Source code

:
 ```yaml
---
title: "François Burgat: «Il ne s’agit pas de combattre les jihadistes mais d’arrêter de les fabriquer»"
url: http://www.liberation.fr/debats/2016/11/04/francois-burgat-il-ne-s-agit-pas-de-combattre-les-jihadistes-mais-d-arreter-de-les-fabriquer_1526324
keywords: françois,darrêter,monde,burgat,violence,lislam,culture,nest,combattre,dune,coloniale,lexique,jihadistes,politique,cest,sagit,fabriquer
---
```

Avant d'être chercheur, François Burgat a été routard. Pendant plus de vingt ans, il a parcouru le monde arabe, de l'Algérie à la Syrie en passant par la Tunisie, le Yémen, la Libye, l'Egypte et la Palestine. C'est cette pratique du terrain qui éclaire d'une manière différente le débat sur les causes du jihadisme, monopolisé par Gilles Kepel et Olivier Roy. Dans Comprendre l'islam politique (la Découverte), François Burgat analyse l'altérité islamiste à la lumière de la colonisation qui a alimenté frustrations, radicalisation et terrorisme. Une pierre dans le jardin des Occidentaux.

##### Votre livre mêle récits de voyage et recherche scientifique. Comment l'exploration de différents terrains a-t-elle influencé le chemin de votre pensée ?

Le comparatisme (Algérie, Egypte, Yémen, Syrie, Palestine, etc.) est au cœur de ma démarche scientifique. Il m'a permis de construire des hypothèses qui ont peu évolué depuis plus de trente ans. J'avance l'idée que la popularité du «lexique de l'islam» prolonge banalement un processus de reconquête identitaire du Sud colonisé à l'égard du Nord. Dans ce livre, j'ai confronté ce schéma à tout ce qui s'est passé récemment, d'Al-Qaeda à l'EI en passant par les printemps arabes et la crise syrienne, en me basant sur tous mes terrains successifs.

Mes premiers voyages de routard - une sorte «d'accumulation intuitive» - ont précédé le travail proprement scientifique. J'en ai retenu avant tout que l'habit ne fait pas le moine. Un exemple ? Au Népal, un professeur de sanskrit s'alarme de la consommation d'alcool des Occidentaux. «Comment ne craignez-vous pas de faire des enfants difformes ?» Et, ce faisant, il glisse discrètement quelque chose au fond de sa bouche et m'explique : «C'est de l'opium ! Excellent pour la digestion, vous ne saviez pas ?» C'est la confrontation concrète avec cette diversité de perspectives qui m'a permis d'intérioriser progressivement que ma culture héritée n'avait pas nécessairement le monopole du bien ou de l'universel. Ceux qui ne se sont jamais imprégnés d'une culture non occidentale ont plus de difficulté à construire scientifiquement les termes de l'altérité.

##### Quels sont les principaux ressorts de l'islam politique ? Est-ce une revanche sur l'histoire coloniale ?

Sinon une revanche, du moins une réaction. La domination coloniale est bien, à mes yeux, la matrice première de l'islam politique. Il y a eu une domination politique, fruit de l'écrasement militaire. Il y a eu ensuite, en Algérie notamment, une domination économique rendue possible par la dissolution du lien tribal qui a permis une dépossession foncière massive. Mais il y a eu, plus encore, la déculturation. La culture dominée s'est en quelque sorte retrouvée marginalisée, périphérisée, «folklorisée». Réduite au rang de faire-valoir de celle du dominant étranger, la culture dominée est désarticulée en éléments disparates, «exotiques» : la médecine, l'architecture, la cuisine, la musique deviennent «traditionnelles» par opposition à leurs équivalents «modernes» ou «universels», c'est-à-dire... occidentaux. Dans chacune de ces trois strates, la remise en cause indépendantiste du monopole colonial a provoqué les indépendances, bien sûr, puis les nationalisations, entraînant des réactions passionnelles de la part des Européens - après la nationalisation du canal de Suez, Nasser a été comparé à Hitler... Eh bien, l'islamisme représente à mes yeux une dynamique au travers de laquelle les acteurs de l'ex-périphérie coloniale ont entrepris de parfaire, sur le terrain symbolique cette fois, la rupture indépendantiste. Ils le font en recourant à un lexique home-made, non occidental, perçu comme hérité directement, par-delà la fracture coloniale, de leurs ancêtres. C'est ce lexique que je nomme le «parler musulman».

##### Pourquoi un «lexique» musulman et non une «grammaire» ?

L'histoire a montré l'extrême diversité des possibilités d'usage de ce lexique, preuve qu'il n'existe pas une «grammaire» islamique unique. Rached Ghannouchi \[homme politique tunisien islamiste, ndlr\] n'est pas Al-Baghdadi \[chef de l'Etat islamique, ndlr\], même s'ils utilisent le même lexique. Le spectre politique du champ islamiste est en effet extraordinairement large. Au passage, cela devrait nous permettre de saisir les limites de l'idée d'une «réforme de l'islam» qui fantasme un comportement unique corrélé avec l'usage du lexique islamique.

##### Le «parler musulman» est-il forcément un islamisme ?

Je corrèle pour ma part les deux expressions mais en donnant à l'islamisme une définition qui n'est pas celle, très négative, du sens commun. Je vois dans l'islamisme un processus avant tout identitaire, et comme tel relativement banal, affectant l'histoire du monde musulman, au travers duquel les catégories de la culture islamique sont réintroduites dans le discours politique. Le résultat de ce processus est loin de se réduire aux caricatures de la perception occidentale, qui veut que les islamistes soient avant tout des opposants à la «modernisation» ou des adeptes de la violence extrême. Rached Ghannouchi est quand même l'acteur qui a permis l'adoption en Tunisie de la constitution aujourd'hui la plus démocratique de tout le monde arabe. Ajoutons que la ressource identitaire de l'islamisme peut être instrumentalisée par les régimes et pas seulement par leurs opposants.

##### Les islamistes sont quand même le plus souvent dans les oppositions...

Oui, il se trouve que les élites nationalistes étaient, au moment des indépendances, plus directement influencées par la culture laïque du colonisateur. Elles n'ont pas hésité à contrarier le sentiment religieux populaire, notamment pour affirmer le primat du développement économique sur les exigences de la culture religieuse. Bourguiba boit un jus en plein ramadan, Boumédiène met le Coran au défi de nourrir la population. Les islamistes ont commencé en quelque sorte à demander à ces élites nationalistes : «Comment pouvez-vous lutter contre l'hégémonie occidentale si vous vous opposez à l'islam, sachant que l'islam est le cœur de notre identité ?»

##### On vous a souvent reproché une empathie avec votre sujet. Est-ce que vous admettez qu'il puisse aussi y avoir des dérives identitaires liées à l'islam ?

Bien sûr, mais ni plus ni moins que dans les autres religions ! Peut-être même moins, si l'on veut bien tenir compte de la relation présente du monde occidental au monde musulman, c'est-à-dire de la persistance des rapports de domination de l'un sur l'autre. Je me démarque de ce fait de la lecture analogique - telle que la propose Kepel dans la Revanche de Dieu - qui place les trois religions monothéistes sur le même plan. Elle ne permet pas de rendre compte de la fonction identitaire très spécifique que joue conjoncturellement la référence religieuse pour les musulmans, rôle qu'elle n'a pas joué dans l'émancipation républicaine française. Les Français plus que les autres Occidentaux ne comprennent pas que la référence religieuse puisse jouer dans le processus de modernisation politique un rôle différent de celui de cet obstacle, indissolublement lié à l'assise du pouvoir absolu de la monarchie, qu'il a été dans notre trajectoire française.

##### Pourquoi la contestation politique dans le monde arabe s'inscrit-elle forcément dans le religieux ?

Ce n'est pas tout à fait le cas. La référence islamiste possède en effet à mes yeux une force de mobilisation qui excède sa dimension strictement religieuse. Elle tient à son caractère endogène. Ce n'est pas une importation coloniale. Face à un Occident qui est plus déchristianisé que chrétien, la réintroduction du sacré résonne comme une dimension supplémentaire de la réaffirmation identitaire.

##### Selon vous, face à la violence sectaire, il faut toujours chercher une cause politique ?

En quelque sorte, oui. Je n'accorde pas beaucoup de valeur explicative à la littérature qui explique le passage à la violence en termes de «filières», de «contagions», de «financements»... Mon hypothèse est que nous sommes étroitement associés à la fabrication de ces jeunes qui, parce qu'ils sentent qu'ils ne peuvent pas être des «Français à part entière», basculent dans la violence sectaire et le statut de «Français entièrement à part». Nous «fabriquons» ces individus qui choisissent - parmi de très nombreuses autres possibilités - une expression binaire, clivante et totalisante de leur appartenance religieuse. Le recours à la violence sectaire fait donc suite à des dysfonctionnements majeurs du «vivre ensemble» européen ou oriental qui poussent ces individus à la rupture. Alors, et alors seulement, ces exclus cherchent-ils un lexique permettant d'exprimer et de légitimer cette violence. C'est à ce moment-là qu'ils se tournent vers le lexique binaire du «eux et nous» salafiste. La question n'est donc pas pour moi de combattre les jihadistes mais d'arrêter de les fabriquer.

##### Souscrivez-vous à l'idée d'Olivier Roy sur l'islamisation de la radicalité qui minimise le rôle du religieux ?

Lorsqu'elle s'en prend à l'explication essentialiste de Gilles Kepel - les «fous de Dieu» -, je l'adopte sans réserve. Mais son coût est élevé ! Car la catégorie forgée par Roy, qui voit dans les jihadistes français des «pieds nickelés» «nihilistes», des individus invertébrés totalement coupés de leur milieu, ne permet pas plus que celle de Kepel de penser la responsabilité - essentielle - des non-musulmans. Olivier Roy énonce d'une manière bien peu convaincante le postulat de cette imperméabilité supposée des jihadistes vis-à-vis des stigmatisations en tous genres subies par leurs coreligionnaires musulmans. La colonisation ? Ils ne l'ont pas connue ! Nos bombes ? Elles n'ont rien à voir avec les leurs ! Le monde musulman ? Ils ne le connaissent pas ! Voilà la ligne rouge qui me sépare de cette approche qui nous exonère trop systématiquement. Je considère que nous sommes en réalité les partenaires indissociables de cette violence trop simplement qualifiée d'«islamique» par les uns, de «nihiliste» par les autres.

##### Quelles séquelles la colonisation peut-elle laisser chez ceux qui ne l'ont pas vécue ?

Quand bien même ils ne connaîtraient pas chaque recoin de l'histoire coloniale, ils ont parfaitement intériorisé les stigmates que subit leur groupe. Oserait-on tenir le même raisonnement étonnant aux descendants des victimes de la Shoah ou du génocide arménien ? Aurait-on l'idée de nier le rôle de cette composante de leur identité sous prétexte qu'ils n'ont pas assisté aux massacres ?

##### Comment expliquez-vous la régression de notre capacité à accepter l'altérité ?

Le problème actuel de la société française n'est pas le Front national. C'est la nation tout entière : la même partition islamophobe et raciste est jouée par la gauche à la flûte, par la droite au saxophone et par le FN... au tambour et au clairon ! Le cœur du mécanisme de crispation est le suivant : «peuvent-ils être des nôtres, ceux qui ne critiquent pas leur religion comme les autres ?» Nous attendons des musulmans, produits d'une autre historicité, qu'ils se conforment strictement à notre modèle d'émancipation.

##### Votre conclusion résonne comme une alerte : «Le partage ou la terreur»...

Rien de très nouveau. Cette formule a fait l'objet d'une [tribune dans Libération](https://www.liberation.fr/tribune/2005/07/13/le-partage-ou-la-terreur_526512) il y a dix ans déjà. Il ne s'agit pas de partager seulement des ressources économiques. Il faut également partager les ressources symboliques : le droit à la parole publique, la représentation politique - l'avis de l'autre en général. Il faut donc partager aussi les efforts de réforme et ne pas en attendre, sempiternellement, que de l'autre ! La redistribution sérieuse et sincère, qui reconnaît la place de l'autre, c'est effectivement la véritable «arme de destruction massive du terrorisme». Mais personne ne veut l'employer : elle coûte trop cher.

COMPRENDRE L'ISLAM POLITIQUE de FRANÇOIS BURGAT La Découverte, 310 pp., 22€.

========

**WHAT TO DO:** Print, please, the lines above from the very first through the one that holds "##### Votre livre", both included, word for word and with nothing else.

**EXERCISE RESPONSE:**
Source code

:
 ```yaml
---
title: "François Burgat: «Il ne s’agit pas de combattre les jihadistes mais d’arrêter de les fabriquer»"
url: http://www.liberation.fr/debats/2016/11/04/francois-burgat-il-ne-s-agit-pas-de-combattre-les-jihadistes-mais-d-arreter-de-les-fabriquer_1526324
keywords: françois,darrêter,monde,burgat,violence,lislam,culture,nest,combattre,dune,coloniale,lexique,jihadistes,politique,cest,sagit,fabriquer
---
```

Avant d'être chercheur, François Burgat a été routard. Pendant plus de vingt ans, il a parcouru le monde arabe, de l'Algérie à la Syrie en passant par la Tunisie, le Yémen, la Libye, l'Egypte et la Palestine. C'est cette pratique du terrain qui éclaire d'une manière différente le débat sur les causes du jihadisme, monopolisé par Gilles Kepel et Olivier Roy. Dans Comprendre l'islam politique (la Découverte), François Burgat analyse l'altérité islamiste à la lumière de la colonisation qui a alimenté frustrations, radicalisation et terrorisme. Une pierre dans le jardin des Occidentaux.

##### Votre livre mêle récits de voyage et recherche scientifique. Comment l'exploration de différents terrains a-t-elle influencé le chemin de votre pensée ?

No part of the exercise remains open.